Saved entries —

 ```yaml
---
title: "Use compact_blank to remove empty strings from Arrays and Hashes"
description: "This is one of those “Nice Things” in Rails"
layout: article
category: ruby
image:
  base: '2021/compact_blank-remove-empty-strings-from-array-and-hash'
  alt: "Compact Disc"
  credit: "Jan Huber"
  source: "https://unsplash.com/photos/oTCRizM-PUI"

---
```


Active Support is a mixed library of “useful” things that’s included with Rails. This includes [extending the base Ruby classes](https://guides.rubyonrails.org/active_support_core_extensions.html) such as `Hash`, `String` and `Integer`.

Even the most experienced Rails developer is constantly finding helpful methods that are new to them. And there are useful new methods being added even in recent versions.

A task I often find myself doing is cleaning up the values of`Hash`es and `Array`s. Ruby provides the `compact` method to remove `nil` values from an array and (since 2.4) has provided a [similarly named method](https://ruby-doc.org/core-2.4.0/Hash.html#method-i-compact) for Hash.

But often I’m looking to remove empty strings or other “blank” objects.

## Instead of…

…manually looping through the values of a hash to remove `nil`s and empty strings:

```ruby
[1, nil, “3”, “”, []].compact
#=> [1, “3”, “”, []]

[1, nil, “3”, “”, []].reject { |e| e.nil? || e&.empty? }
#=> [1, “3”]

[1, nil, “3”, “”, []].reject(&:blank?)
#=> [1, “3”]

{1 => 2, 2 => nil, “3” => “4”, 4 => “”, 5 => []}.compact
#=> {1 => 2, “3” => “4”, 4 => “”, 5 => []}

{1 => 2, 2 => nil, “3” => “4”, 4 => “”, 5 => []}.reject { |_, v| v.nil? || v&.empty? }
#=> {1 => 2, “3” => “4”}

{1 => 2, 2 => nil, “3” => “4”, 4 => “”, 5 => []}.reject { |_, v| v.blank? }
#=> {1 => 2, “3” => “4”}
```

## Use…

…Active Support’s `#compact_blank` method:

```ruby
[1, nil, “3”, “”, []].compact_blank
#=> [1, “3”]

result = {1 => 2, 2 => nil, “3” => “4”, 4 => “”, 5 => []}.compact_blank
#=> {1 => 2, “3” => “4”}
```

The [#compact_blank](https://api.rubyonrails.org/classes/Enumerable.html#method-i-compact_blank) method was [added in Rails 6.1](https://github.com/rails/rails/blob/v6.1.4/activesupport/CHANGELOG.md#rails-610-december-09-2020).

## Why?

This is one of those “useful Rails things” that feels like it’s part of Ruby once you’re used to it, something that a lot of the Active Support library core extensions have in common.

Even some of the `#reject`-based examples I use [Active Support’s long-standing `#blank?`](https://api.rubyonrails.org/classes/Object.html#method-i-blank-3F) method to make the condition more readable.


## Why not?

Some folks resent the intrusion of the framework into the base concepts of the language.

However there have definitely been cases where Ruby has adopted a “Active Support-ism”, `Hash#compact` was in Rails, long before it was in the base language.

EXERCISE REQUIREMENTS — Going through the entries, return every line holding the word "those".

EXERCISE ANSWER —
description: "This is one of those “Nice Things” in Rails"
This is one of those “useful Rails things” that feels like it’s part of Ruby once you’re used to it, something that a lot of the Active Support library core extensions have in common.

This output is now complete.